## WORK ORDER
Once you find the line containing "## 📝 Notas de Implementación" in the data below, copy it and each following line exactly, up to and including the line containing "- Mejor legibilidad en tamaños pequeños", and nothing else.

Plain-text document sources:
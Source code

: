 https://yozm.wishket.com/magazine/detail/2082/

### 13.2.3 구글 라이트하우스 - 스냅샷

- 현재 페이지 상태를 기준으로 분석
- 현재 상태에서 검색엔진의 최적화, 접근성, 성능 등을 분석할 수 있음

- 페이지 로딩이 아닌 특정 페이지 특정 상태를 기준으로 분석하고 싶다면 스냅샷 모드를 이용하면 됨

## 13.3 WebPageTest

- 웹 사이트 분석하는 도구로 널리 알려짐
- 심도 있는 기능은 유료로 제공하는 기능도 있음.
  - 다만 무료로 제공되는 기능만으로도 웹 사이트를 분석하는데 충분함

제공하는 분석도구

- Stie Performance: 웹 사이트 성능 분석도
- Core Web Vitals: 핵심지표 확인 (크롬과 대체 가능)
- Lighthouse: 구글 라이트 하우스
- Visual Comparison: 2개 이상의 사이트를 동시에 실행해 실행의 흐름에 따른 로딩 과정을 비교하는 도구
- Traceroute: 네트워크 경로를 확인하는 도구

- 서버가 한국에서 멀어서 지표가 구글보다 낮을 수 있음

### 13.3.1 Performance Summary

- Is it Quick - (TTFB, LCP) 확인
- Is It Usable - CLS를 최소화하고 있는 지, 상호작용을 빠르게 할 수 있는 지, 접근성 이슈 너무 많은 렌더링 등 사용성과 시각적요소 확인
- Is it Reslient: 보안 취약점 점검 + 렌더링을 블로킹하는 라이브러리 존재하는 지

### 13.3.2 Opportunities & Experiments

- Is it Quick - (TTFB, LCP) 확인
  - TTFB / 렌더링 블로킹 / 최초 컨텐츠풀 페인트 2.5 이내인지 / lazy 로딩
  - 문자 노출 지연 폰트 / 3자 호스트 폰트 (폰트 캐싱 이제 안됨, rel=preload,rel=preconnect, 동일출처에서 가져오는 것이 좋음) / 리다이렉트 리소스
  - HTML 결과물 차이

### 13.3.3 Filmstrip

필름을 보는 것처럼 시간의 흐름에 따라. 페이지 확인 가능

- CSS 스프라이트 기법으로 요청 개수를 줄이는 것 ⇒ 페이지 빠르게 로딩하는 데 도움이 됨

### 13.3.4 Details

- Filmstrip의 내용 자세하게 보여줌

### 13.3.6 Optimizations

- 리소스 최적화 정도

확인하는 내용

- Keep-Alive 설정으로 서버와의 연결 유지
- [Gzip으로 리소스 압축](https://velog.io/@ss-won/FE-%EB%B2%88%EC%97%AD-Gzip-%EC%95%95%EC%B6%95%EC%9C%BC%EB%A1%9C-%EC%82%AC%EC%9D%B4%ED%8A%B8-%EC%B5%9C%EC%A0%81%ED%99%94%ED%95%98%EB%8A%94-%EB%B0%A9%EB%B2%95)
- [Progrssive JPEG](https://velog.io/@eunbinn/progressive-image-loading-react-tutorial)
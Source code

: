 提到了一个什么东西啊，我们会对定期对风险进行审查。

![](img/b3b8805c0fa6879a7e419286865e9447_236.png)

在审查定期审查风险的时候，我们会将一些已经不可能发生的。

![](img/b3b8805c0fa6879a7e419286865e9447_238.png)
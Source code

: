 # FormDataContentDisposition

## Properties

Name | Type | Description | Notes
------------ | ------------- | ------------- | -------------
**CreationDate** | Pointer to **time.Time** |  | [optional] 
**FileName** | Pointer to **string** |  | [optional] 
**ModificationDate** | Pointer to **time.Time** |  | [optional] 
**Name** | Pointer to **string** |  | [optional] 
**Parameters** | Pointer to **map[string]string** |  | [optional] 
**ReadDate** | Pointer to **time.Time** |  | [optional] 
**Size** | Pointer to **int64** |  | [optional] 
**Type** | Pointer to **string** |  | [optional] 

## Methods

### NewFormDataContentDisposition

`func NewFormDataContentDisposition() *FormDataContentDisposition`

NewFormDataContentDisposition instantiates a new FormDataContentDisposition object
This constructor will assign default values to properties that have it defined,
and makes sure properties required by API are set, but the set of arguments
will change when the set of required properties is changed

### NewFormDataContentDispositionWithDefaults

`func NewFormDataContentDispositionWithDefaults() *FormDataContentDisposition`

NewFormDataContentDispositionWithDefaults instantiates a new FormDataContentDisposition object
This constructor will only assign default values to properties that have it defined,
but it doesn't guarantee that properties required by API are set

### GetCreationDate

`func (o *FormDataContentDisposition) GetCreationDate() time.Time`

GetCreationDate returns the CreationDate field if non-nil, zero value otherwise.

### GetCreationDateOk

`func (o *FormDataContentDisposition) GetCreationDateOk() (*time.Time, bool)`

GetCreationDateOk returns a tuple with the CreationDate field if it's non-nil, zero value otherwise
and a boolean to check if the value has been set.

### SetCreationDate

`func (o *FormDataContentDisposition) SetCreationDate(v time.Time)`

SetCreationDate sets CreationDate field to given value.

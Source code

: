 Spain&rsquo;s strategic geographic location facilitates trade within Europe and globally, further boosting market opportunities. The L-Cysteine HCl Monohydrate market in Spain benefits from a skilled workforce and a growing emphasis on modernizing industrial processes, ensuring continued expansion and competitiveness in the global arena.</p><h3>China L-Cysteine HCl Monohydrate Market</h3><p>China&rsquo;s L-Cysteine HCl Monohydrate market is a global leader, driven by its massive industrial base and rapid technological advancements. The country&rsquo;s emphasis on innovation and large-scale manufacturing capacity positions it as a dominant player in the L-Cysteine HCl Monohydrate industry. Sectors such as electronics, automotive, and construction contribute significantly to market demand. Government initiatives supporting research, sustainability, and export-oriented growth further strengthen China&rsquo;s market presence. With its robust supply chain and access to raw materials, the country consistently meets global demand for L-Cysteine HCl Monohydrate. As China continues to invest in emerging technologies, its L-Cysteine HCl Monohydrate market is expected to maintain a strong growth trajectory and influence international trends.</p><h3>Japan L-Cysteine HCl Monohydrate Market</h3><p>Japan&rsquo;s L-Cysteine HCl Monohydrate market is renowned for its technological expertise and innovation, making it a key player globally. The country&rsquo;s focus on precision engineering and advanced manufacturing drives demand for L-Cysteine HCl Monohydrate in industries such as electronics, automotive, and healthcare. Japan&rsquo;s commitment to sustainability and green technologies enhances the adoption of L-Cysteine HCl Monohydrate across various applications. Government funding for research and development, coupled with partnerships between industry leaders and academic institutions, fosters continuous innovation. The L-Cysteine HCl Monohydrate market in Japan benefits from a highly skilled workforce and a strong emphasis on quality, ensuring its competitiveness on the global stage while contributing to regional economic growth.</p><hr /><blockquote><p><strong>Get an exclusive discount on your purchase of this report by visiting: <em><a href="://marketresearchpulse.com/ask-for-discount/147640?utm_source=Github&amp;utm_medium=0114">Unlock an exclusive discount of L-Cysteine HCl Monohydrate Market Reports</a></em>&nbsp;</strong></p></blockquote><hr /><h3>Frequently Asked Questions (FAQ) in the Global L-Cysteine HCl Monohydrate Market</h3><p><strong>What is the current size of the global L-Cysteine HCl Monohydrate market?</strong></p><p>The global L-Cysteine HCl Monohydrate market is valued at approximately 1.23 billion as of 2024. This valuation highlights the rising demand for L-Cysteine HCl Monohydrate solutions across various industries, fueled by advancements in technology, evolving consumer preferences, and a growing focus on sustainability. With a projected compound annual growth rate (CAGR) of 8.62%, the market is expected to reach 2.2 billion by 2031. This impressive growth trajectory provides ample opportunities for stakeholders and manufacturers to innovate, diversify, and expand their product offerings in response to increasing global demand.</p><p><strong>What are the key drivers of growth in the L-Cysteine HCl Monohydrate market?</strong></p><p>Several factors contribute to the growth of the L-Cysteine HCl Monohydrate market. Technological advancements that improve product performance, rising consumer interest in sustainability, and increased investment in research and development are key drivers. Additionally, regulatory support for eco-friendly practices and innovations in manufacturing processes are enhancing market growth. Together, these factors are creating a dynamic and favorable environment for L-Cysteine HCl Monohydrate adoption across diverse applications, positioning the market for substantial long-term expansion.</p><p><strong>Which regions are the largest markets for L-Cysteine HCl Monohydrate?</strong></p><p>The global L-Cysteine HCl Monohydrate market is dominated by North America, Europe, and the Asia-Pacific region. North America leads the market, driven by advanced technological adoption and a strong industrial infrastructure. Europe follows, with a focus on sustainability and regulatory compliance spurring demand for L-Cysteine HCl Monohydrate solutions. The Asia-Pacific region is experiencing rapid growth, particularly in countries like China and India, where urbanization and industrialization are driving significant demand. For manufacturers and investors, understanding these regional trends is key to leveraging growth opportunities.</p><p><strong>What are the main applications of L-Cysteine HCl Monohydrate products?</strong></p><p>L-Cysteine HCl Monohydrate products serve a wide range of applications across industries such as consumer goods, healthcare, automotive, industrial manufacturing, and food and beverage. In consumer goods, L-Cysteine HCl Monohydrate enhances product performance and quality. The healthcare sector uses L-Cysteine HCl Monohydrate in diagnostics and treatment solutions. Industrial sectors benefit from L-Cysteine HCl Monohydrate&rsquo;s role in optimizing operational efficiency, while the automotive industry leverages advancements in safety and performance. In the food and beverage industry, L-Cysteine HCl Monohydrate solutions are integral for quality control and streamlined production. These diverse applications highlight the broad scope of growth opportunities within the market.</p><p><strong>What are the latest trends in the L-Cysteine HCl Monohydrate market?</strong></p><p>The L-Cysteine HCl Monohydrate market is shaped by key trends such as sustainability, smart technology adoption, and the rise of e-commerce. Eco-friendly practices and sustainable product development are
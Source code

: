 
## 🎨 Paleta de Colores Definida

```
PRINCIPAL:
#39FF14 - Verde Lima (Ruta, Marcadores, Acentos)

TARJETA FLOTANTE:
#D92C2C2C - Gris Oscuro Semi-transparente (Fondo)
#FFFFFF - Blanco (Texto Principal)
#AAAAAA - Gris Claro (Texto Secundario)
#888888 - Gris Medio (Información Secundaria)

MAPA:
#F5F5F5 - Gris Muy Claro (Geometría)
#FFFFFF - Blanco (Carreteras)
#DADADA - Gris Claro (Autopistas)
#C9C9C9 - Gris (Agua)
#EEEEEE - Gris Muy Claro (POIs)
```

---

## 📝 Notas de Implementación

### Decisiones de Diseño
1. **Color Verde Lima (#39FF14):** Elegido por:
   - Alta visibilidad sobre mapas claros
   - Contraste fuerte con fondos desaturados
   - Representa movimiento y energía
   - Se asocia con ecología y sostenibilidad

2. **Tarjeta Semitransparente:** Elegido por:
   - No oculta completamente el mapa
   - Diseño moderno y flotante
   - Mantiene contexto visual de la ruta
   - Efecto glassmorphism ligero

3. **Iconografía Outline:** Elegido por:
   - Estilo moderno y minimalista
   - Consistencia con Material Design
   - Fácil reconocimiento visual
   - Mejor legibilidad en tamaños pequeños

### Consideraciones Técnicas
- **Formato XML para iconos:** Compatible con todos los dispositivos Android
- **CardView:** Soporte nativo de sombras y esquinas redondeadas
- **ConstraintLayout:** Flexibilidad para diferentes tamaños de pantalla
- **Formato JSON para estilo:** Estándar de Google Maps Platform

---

## EXERCISE RESPONSE
## 📝 Notas de Implementación

### Decisiones de Diseño
1. **Color Verde Lima (#39FF14):** Elegido por:
   - Alta visibilidad sobre mapas claros
   - Contraste fuerte con fondos desaturados
   - Representa movimiento y energía
   - Se asocia con ecología y sostenibilidad

2. **Tarjeta Semitransparente:** Elegido por:
   - No oculta completamente el mapa
   - Diseño moderno y flotante
   - Mantiene contexto visual de la ruta
   - Efecto glassmorphism ligero

3. **Iconografía Outline:** Elegido por:
   - Estilo moderno y minimalista
   - Consistencia con Material Design
   - Fácil reconocimiento visual
   - Mejor legibilidad en tamaños pequeños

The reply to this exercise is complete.